In their invocation of themselves as Reagan's heir, the current crop of Republican presidential hopefuls claims to have the ability to restore the country with Reagan's sense of optimism. They may have forgotten how many had sneered that Reagan's sunny optimism came out of one of his Hollywood movies. Reagan understood that invoking a sense of optimism did not simply create one. There was far more to Reagan's leadership than cheerleading. He had a powerful vision and a plan. He thought the past policies of containment and detente were defensive and, over time, debilitating. He rejected the psychiatric school of strategy. This misbegotten notion started with the belief that the Soviets essentially were paranoid and defensive. Therefore, the West should reassure them concerning our intentions and avoid threatening them. Such reassurance would, it was hoped, result in their mellowing and a more full-blown detente.
Reagan thought such thinking was nonsense. He strongly asserted that the Soviets were not defensive and paranoid and that they had every intention of imposing their system whenever and wherever they sensed American weakness. Reagan had no desire to assuage the Soviets. He wanted to challenge them consistently, confront them with strength and determination, expose the basic contradictions of their system, and bring down their empire. Such a monumental task required the use of all the instruments of power, short of war.
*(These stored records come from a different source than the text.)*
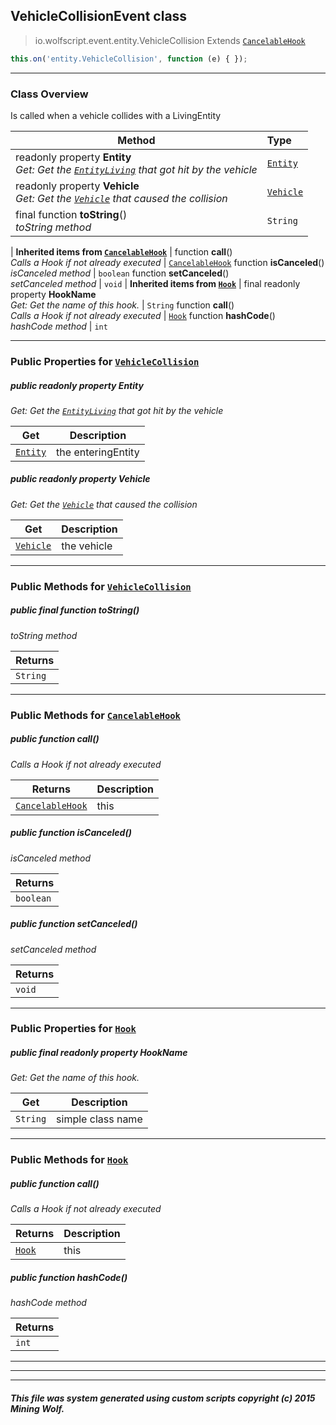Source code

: ## VehicleCollisionEvent __class__

>io.wolfscript.event.entity.VehicleCollision
>Extends [`CancelableHook`](../../hook/CancelableHook.md)
``` javascript
this.on('entity.VehicleCollision', function (e) { });
```


---

### Class Overview

Is called when a vehicle collides with a LivingEntity

Method | Type   
--- | :--- 
 readonly property __Entity__ <br> _Get: Get the [`EntityLiving`](../../api/entity/living/EntityLiving.md) that got hit by the vehicle_ | [`Entity`](../../api/entity/Entity.md)
 readonly property __Vehicle__ <br> _Get: Get the [`Vehicle`](../../api/entity/vehicle/Vehicle.md) that caused the collision_ | [`Vehicle`](../../api/entity/vehicle/Vehicle.md)
final function __toString__() <br> _toString method_ | `String`
 |
__Inherited items from [`CancelableHook`](../../hook/CancelableHook.md)__ |
 function __call__() <br> _Calls a Hook if not already executed_ | [`CancelableHook`](../../hook/CancelableHook.md)
 function __isCanceled__() <br> _isCanceled method_ | `boolean`
 function __setCanceled__() <br> _setCanceled method_ | `void`
 |
__Inherited items from [`Hook`](../../hook/Hook.md)__ |
final readonly property __HookName__ <br> _Get: Get the name of this hook._ | `String`
 function __call__() <br> _Calls a Hook if not already executed_ | [`Hook`](../../hook/Hook.md)
 function __hashCode__() <br> _hashCode method_ | `int`







---


### Public Properties for [`VehicleCollision`](VehicleCollision.md)

##### <a id='entity'></a>public  readonly property __Entity__

_Get: Get the [`EntityLiving`](../../api/entity/living/EntityLiving.md) that got hit by the vehicle_

Get | Description
--- | --- 
[`Entity`](../../api/entity/Entity.md) | the enteringEntity



##### <a id='vehicle'></a>public  readonly property __Vehicle__

_Get: Get the [`Vehicle`](../../api/entity/vehicle/Vehicle.md) that caused the collision_

Get | Description
--- | --- 
[`Vehicle`](../../api/entity/vehicle/Vehicle.md) | the vehicle



---

### Public Methods for [`VehicleCollision`](VehicleCollision.md)

##### <a id='tostring'></a>public final function __toString__()

_toString method_

Returns | 
--- | 
`String` |


---

### Public Methods for [`CancelableHook`](../../hook/CancelableHook.md)

##### <a id='call'></a>public  function __call__()

_Calls a Hook if not already executed_

Returns | Description
--- | --- 
[`CancelableHook`](../../hook/CancelableHook.md) | this


##### <a id='iscanceled'></a>public  function __isCanceled__()

_isCanceled method_

Returns | 
--- | 
`boolean` |


##### <a id='setcanceled'></a>public  function __setCanceled__()

_setCanceled method_

Returns | 
--- | 
`void` |


---

### Public Properties for [`Hook`](../../hook/Hook.md)

##### <a id='hookname'></a>public final readonly property __HookName__

_Get: Get the name of this hook._

Get | Description
--- | --- 
`String` | simple class name



---

### Public Methods for [`Hook`](../../hook/Hook.md)

##### <a id='call'></a>public  function __call__()

_Calls a Hook if not already executed_

Returns | Description
--- | --- 
[`Hook`](../../hook/Hook.md) | this


##### <a id='hashcode'></a>public  function __hashCode__()

_hashCode method_

Returns | 
--- | 
`int` |


---


---


---


##### This file was system generated using custom scripts copyright (c) 2015 Mining Wolf.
Reagan revitalized a flagging American economy with tax cuts, deregulation, and, with Paul Volker at the Federal Reserve Board, a stable currency. He rebuilt the U.S. military and challenged the Soviets to best us in an arms race he knew they could not afford. He told one of his advisors that he would tell the Soviets his simple concept of an arms race was: We win; they lose. He had this in mind when he announced his Strategic Defense Initiative. Most liberals disdainfully labeled it "star wars." The Soviets had no such disdain given their healthy respect for American technology as well as Reagan's seriousness. Thus, they reacted to the speech with a mix of shock and horror. Reagan had presented the Soviets with a Hobson's choice. They could try to match SDI or circumvent it with more offensive arms spending. Either way, it would involve things their stagnant economy could not afford.
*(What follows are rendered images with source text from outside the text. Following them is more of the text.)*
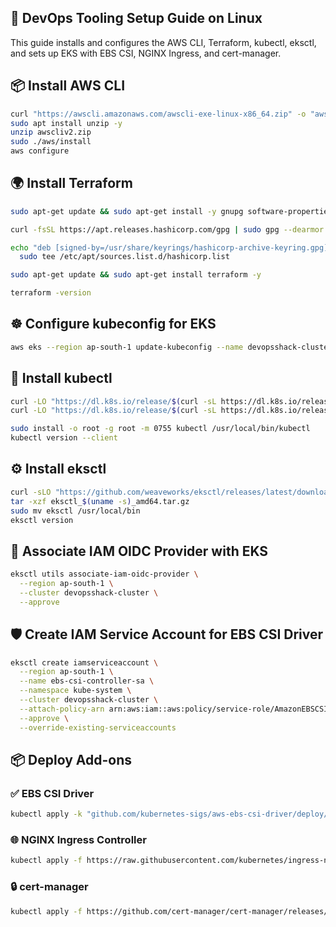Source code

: 
## 🔧 DevOps Tooling Setup Guide on Linux 

This guide installs and configures the AWS CLI, Terraform, kubectl, eksctl, and sets up EKS with EBS CSI, NGINX Ingress, and cert-manager.


## 📦 Install AWS CLI

```bash
curl "https://awscli.amazonaws.com/awscli-exe-linux-x86_64.zip" -o "awscliv2.zip"
sudo apt install unzip -y
unzip awscliv2.zip
sudo ./aws/install
aws configure
```

## 🌍 Install Terraform

```bash
sudo apt-get update && sudo apt-get install -y gnupg software-properties-common curl

curl -fsSL https://apt.releases.hashicorp.com/gpg | sudo gpg --dearmor -o /usr/share/keyrings/hashicorp-archive-keyring.gpg

echo "deb [signed-by=/usr/share/keyrings/hashicorp-archive-keyring.gpg] https://apt.releases.hashicorp.com $(lsb_release -cs) main" | \
  sudo tee /etc/apt/sources.list.d/hashicorp.list

sudo apt-get update && sudo apt-get install terraform -y

terraform -version
```


## ☸️ Configure kubeconfig for EKS

```bash
aws eks --region ap-south-1 update-kubeconfig --name devopsshack-cluster
```


## 🧰 Install kubectl

```bash
curl -LO "https://dl.k8s.io/release/$(curl -sL https://dl.k8s.io/release/stable.txt)/bin/linux/amd64/kubectl"
curl -LO "https://dl.k8s.io/release/$(curl -sL https://dl.k8s.io/release/stable.txt)/bin/linux/amd64/kubectl.sha256"

sudo install -o root -g root -m 0755 kubectl /usr/local/bin/kubectl
kubectl version --client
```


## ⚙️ Install eksctl

```bash
curl -sLO "https://github.com/weaveworks/eksctl/releases/latest/download/eksctl_$(uname -s)_amd64.tar.gz"
tar -xzf eksctl_$(uname -s)_amd64.tar.gz
sudo mv eksctl /usr/local/bin
eksctl version
```


## 🔐 Associate IAM OIDC Provider with EKS

```bash
eksctl utils associate-iam-oidc-provider \
  --region ap-south-1 \
  --cluster devopsshack-cluster \
  --approve
```

## 🛡️ Create IAM Service Account for EBS CSI Driver

```bash
eksctl create iamserviceaccount \
  --region ap-south-1 \
  --name ebs-csi-controller-sa \
  --namespace kube-system \
  --cluster devopsshack-cluster \
  --attach-policy-arn arn:aws:iam::aws:policy/service-role/AmazonEBSCSIDriverPolicy \
  --approve \
  --override-existing-serviceaccounts
```

## 📦 Deploy Add-ons

### ✅ EBS CSI Driver

```bash
kubectl apply -k "github.com/kubernetes-sigs/aws-ebs-csi-driver/deploy/kubernetes/overlays/stable/ecr/?ref=release-1.11"
```

### 🌐 NGINX Ingress Controller

```bash
kubectl apply -f https://raw.githubusercontent.com/kubernetes/ingress-nginx/main/deploy/static/provider/cloud/deploy.yaml
```

### 🔒 cert-manager

```bash
kubectl apply -f https://github.com/cert-manager/cert-manager/releases/download/v1.12.0/cert-manager.yaml
```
Reagan rejected an unwritten Soviet role of the Cold War that the U.S. never would threaten the Soviet sphere. This was the so-called Brezhnev Doctrine in which the USSR claimed the right to intervene in any country to protect a Marxist-Leninist regime. They had done precisely that to Hungary in 1956 and Czechoslovakia in 1968, while the U.S. stood aside, leaving the Soviets to think we always would.
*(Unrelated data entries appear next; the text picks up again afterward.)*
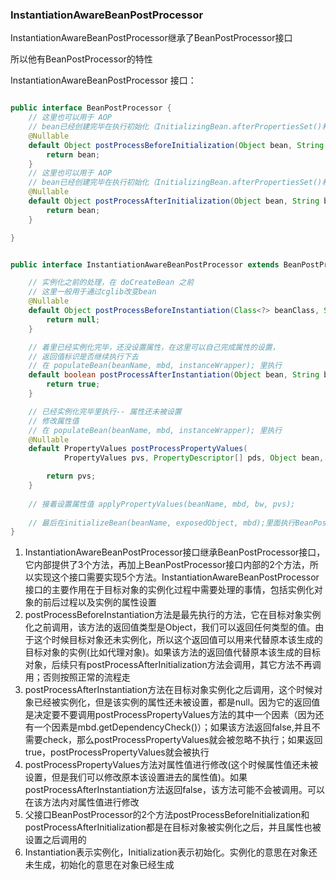 ### InstantiationAwareBeanPostProcessor 

InstantiationAwareBeanPostProcessor继承了BeanPostProcessor接口 

所以他有BeanPostProcessor的特性

InstantiationAwareBeanPostProcessor 接口：

```java

public interface BeanPostProcessor {
	// 这里也可以用于 AOP
    // bean已经创建完毕在执行初始化（InitializingBean.afterPropertiesSet()和 Init-Method）之前 
	@Nullable
	default Object postProcessBeforeInitialization(Object bean, String beanName) throws BeansException {
		return bean;
	}
	// 这里也可以用于 AOP
	// bean已经创建完毕在执行初始化（InitializingBean.afterPropertiesSet()和 Init-Method）之后
	@Nullable
	default Object postProcessAfterInitialization(Object bean, String beanName) throws BeansException {
		return bean;
	}

}


public interface InstantiationAwareBeanPostProcessor extends BeanPostProcessor {

	// 实例化之前的处理，在 doCreateBean 之前 
    // 这里一般用于通过cglib改变bean
	@Nullable
	default Object postProcessBeforeInstantiation(Class<?> beanClass, String beanName) throws BeansException {
		return null;
	}

	// 着里已经实例化完毕，还没设置属性，在这里可以自己完成属性的设置，
    // 返回值标识是否继续执行下去
    // 在 populateBean(beanName, mbd, instanceWrapper); 里执行
	default boolean postProcessAfterInstantiation(Object bean, String beanName) throws BeansException {
		return true;
	}

    // 已经实例化完毕里执行-- 属性还未被设置 
    // 修改属性值
    // 在 populateBean(beanName, mbd, instanceWrapper); 里执行
	@Nullable
	default PropertyValues postProcessPropertyValues(
			PropertyValues pvs, PropertyDescriptor[] pds, Object bean, String beanName) throws BeansException {

		return pvs;
	}
    
    // 接着设置属性值 applyPropertyValues(beanName, mbd, bw, pvs);
	
    // 最后在initializeBean(beanName, exposedObject, mbd);里面执行BeanPostProcessor的方法 
}

```



1. InstantiationAwareBeanPostProcessor接口继承BeanPostProcessor接口，它内部提供了3个方法，再加上BeanPostProcessor接口内部的2个方法，所以实现这个接口需要实现5个方法。InstantiationAwareBeanPostProcessor接口的主要作用在于目标对象的实例化过程中需要处理的事情，包括实例化对象的前后过程以及实例的属性设置
2. postProcessBeforeInstantiation方法是最先执行的方法，它在目标对象实例化之前调用，该方法的返回值类型是Object，我们可以返回任何类型的值。由于这个时候目标对象还未实例化，所以这个返回值可以用来代替原本该生成的目标对象的实例(比如代理对象)。如果该方法的返回值代替原本该生成的目标对象，后续只有postProcessAfterInitialization方法会调用，其它方法不再调用；否则按照正常的流程走
3. postProcessAfterInstantiation方法在目标对象实例化之后调用，这个时候对象已经被实例化，但是该实例的属性还未被设置，都是null。因为它的返回值是决定要不要调用postProcessPropertyValues方法的其中一个因素（因为还有一个因素是mbd.getDependencyCheck()）；如果该方法返回false,并且不需要check，那么postProcessPropertyValues就会被忽略不执行；如果返回true，postProcessPropertyValues就会被执行
4. postProcessPropertyValues方法对属性值进行修改(这个时候属性值还未被设置，但是我们可以修改原本该设置进去的属性值)。如果postProcessAfterInstantiation方法返回false，该方法可能不会被调用。可以在该方法内对属性值进行修改
5. 父接口BeanPostProcessor的2个方法postProcessBeforeInitialization和postProcessAfterInitialization都是在目标对象被实例化之后，并且属性也被设置之后调用的
6. Instantiation表示实例化，Initialization表示初始化。实例化的意思在对象还未生成，初始化的意思在对象已经生成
In 1981, Reagan gave them another thought. When martial law was declared in Poland and the leaders of Solidarity jailed, Reagan did not sit by quietly. He slapped economic sanctions on the Soviet Union and provided covert funding for Solidarity in Poland to keep the movement alive. This was part of a Reagan plan to turn the Brezhnev Doctrine on its head. We now would support the forces of anti-communism and nationalism against the Soviets in their own Empire. In addition to aid to Solidarity, Reagan ordered covert support to other anti-USSR resistance movements in Afghanistan, Nicaragua, Angola, and Mozambique.
He believed that history now was moving in our direction. He called the USSR "an evil empire" and asserted Mat the world would, "leave Marxism on the ash heap of history." To the shock of many, that is exactly where Reagan's policies left the former Russian empire. In building our strength and exploiting their weakness, Reagan pushed on a door that not only swung wide open, but eventually brought the whole rotten house down.